Wine tasting in the Loire Valley, France 

Wine tasting in the Loire Valley, France.

My previous post was on French champagne empire. In this post, I’m talking about wine from the Loire Valley in France, because I have just returned from a wine tasting tour. A little tour, but nevertheless a tour out of Paris, for the first time in 18 months. 

One of my wine tastings was at the Château de Chenonceau, near the village of Chenonceaux, about a three-and-a-half-hour drive south of Paris.

The Château itself was built from 1513-1517 by Thomas Bohier and his wife Catherine Briçonnet, at a time when Francois I was the King of France.

The Loire Valley is also known as the French Appellation Trail. Appellation d’Origine Protégée (AOP) – formerly the Appellation d’Origine Contrôlée (AOC) – are the rules to protect specific types or tastes of wines and food in France as quality assurance measures. There are 50 different Appellations to distinguish the Wines of the Loire.

The Irish writer James Joyce (1882-1941) lived in Paris and other regions of France in the 1920s and 1930s. He was fond of wine. In his first novel Portrait of the Artist as a Young Man(1916), his character Stephen Dedalus, said as he remembered his first holy communion in the Catholic church when he tasted wine for the first time: 

‘The word was beautiful: wine. It made you think of dark purple because the grapes were dark purple that grew in Greece outside houses like white temples.’ 

In his novel Ulysses (1922) James Joyce’s character Bloom says ‘Steel wine is said to cure snoring.’ I’m not certain about that!

James Joyce’s long-time friend Arthur Power (1891-1984) wrote in his book From Conversations with James Joyce (1974):

“After returning to his flat in the Square Robiac, Joyce would settle down in a sympathetic and social mood. Here in the evening, with his favourite bottle of white wine, ‘St Patrice’, at his elbow, a wine he discovered while on holiday in the south of France, we used to discuss many things, but the main subject of our conversation was naturally our common interest in literature.” 

We do know Joyce travelled to the south of France, but perhaps not to the Château de Chenonceau. Joyce was particularly fond of Swiss white wine, with his favourite being Fendant de Sion. He preferred white, mostly in the evening, and rarely red. Evian spa water eventually replaced the white wine.

In the Château de Chenonceau, I tasted three wines: vin rosé (rose), vin blanc (white), and vin rouge (red) as part of the new Appellation called Touraine Chenonceaux.

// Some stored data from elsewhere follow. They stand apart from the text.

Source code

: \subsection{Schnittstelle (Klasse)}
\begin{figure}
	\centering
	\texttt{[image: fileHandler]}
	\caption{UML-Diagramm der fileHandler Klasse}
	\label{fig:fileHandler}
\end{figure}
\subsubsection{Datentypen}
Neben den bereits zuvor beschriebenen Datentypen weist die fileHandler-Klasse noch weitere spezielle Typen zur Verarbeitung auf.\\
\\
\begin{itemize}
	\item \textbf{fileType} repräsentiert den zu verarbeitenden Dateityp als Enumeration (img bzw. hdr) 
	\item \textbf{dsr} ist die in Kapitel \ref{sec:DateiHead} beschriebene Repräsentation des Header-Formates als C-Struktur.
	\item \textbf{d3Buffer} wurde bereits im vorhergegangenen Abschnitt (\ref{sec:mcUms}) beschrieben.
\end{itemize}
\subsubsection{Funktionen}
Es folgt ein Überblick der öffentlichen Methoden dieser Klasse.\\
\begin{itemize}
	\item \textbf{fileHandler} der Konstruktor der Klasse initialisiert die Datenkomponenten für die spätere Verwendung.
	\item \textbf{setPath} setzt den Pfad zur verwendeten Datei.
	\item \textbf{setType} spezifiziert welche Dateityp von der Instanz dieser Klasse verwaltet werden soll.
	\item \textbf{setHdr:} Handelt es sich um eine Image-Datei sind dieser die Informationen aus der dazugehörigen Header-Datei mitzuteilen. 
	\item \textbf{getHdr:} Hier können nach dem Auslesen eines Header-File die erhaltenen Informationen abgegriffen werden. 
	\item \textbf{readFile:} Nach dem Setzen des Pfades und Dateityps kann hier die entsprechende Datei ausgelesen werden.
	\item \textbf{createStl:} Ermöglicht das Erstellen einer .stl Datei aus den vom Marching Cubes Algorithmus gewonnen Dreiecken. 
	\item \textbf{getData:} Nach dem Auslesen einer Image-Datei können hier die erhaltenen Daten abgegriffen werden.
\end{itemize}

The local grape growers took about 20 years to obtain their own AOC in 2011. The Château de Chenonceau is built over the River Cher, right in the heart of the Touraine.

As a group of us put our noses in the first glass of wine, a woman called out, ‘Cherries!’ But, it was not cherries. The host said we could expect to smell and taste peach, pear, apricot, citrus, pineapple, and mango. It was peach. The white, most of the group’s favourite, was a Sauvignon Blanc with a distinct pineapple flavour. I preferred the red, and a couple from Florida bought some of that too.